YOUR INSTRUCTIONS – Scan the entries that follow and copy out every line containing "setting".

Plain-text document sources
◆ ◆ ◆ ◆ ◆

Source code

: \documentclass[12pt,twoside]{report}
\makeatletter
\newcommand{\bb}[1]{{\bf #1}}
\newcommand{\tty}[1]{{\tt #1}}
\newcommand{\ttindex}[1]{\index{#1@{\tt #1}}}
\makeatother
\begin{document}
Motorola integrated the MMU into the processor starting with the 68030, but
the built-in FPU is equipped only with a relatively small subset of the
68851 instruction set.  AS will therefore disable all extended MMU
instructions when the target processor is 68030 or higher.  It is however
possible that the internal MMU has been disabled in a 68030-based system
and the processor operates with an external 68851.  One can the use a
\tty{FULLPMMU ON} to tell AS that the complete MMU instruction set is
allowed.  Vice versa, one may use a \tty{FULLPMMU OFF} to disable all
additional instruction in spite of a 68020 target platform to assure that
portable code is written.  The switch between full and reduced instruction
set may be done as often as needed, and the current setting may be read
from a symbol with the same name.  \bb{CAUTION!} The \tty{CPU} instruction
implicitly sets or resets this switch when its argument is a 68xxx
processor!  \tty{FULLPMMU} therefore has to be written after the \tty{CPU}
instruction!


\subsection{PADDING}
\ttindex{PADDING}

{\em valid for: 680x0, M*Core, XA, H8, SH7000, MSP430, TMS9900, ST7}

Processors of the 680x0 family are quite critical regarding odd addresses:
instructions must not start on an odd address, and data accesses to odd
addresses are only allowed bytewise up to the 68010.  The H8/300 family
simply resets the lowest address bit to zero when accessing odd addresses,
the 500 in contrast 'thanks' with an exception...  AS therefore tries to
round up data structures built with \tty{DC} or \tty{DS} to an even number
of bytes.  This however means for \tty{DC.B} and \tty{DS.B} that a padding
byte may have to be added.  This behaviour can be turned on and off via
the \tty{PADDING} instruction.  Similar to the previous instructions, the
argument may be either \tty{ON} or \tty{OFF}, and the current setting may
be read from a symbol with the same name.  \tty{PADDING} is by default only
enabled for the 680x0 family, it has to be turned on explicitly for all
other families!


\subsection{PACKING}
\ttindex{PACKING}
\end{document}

◆ ◆ ◆ ◆ ◆

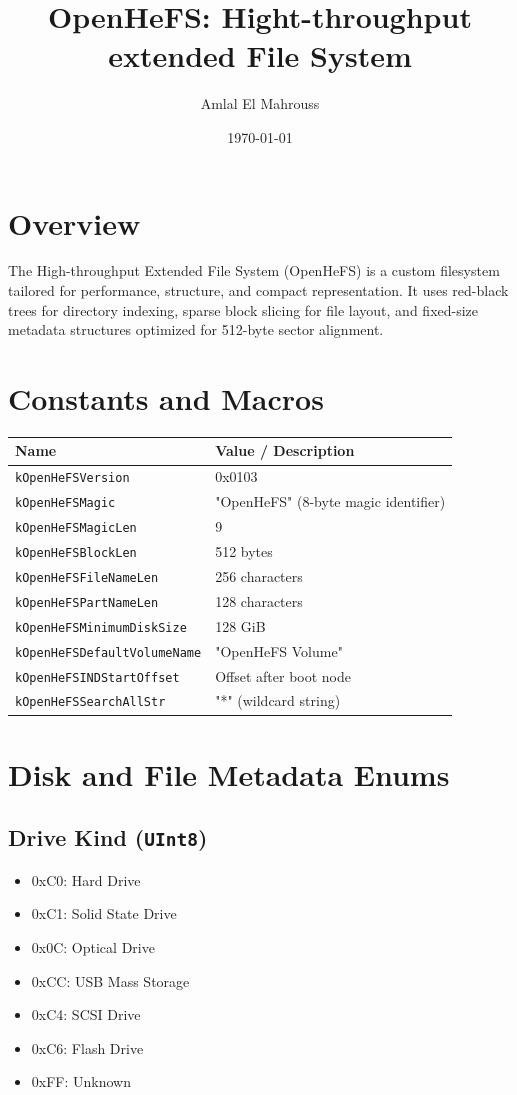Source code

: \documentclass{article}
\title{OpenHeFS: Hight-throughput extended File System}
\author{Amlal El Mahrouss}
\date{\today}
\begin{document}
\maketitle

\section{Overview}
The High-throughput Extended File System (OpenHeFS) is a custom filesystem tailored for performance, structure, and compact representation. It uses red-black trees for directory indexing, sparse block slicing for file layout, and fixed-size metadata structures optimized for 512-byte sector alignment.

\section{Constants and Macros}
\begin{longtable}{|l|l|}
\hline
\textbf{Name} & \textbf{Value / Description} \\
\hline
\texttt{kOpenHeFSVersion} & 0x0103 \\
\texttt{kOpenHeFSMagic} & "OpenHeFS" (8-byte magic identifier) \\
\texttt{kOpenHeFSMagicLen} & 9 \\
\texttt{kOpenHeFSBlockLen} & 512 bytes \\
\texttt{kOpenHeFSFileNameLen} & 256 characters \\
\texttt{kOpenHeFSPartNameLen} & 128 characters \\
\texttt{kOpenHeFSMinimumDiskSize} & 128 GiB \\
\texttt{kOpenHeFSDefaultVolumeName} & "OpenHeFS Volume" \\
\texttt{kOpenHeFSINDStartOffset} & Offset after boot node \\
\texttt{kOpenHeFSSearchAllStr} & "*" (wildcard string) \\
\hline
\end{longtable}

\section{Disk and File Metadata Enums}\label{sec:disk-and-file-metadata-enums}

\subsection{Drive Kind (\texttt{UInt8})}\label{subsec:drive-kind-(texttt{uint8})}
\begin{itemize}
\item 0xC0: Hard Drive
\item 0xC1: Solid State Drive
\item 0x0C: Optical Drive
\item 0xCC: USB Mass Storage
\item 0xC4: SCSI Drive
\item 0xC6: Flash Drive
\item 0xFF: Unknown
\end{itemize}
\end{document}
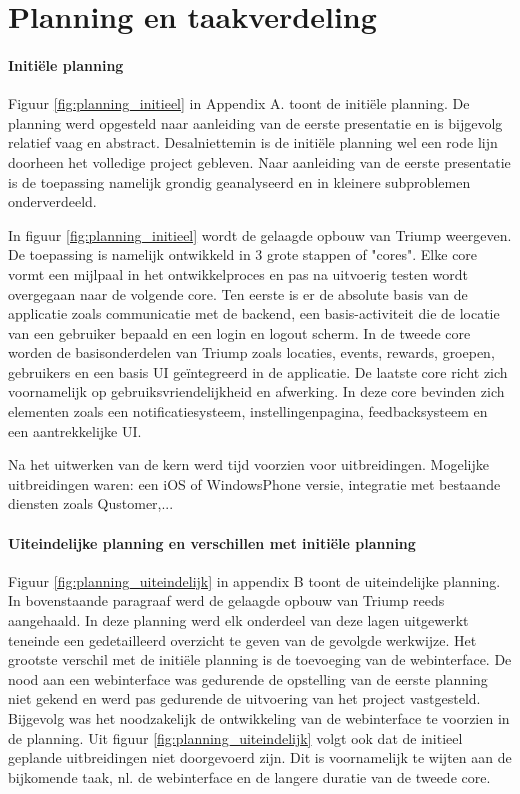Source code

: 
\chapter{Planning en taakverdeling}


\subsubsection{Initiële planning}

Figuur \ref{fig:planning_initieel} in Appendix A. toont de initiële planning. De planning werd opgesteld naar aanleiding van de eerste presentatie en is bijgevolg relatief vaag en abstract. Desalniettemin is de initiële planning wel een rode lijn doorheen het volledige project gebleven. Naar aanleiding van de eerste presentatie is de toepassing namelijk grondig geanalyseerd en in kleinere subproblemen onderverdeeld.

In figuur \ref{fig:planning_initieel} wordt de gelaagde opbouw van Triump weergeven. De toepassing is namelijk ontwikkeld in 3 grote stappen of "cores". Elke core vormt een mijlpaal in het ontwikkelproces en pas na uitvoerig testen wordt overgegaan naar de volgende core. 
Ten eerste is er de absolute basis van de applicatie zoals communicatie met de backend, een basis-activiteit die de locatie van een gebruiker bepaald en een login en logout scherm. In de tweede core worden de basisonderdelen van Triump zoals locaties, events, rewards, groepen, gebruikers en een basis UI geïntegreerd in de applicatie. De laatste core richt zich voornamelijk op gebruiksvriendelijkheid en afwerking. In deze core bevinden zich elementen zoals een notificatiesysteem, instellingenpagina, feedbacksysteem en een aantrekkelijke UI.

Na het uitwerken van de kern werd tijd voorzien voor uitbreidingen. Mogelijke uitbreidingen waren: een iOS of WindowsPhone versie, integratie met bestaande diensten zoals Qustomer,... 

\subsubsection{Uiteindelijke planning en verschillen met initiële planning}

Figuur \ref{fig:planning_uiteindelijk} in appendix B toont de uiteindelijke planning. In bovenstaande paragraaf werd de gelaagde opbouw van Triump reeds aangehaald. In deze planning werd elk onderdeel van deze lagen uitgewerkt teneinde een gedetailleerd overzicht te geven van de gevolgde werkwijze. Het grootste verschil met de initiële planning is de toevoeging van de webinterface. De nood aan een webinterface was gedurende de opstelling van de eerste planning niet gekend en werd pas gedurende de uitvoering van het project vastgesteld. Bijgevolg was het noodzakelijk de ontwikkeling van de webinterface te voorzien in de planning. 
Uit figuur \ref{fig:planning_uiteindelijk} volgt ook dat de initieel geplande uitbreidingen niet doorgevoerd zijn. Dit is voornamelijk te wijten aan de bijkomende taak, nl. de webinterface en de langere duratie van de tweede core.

◆ ◆ ◆ ◆ ◆

ANSWER FOR THIS EXERCISE –
set may be done as often as needed, and the current setting may be read
argument may be either \tty{ON} or \tty{OFF}, and the current setting may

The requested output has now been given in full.